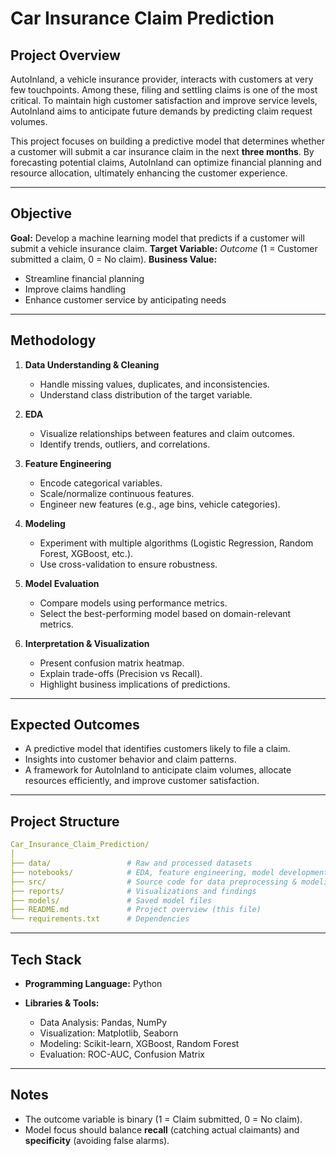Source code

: # Car Insurance Claim Prediction
## Project Overview

AutoInland, a vehicle insurance provider, interacts with customers at very few touchpoints. Among these, filing and settling claims is one of the most critical. To maintain high customer satisfaction and improve service levels, AutoInland aims to anticipate future demands by predicting claim request volumes.

This project focuses on building a predictive model that determines whether a customer will submit a car insurance claim in the next **three months**. By forecasting potential claims, AutoInland can optimize financial planning and resource allocation, ultimately enhancing the customer experience.

---

## Objective

**Goal:** Develop a machine learning model that predicts if a customer will submit a vehicle insurance claim.
**Target Variable:** *Outcome* (1 = Customer submitted a claim, 0 = No claim).
**Business Value:**

  * Streamline financial planning
  * Improve claims handling
  * Enhance customer service by anticipating needs

---

## Methodology

1. **Data Understanding & Cleaning**

   * Handle missing values, duplicates, and inconsistencies.
   * Understand class distribution of the target variable.

2. **EDA**

   * Visualize relationships between features and claim outcomes.
   * Identify trends, outliers, and correlations.

3. **Feature Engineering**

   * Encode categorical variables.
   * Scale/normalize continuous features.
   * Engineer new features (e.g., age bins, vehicle categories).

4. **Modeling**

   * Experiment with multiple algorithms (Logistic Regression, Random Forest, XGBoost, etc.).
   * Use cross-validation to ensure robustness.

5. **Model Evaluation**

   * Compare models using performance metrics.
   * Select the best-performing model based on domain-relevant metrics.

6. **Interpretation & Visualization**

   * Present confusion matrix heatmap.
   * Explain trade-offs (Precision vs Recall).
   * Highlight business implications of predictions.

---

## Expected Outcomes

* A predictive model that identifies customers likely to file a claim.
* Insights into customer behavior and claim patterns.
* A framework for AutoInland to anticipate claim volumes, allocate resources efficiently, and improve customer satisfaction.

---

## Project Structure

```yaml
Car_Insurance_Claim_Prediction/
│
├── data/                 # Raw and processed datasets
├── notebooks/            # EDA, feature engineering, model development
├── src/                  # Source code for data preprocessing & modeling
├── reports/              # Visualizations and findings
├── models/               # Saved model files
├── README.md             # Project overview (this file)
└── requirements.txt      # Dependencies
```

---

## Tech Stack

* **Programming Language:** Python
* **Libraries & Tools:**

  * Data Analysis: Pandas, NumPy
  * Visualization: Matplotlib, Seaborn
  * Modeling: Scikit-learn, XGBoost, Random Forest
  * Evaluation: ROC-AUC, Confusion Matrix

---

## Notes

* The outcome variable is binary (1 = Claim submitted, 0 = No claim).
* Model focus should balance **recall** (catching actual claimants) and **specificity** (avoiding false alarms).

TASK TO CARRY OUT: In the listing above, find each line containing "will" and copy it.

WRITTEN RESPONSE:
This project focuses on building a predictive model that determines whether a customer will submit a car insurance claim in the next **three months**. By forecasting potential claims, AutoInland can optimize financial planning and resource allocation, ultimately enhancing the customer experience.
**Goal:** Develop a machine learning model that predicts if a customer will submit a vehicle insurance claim.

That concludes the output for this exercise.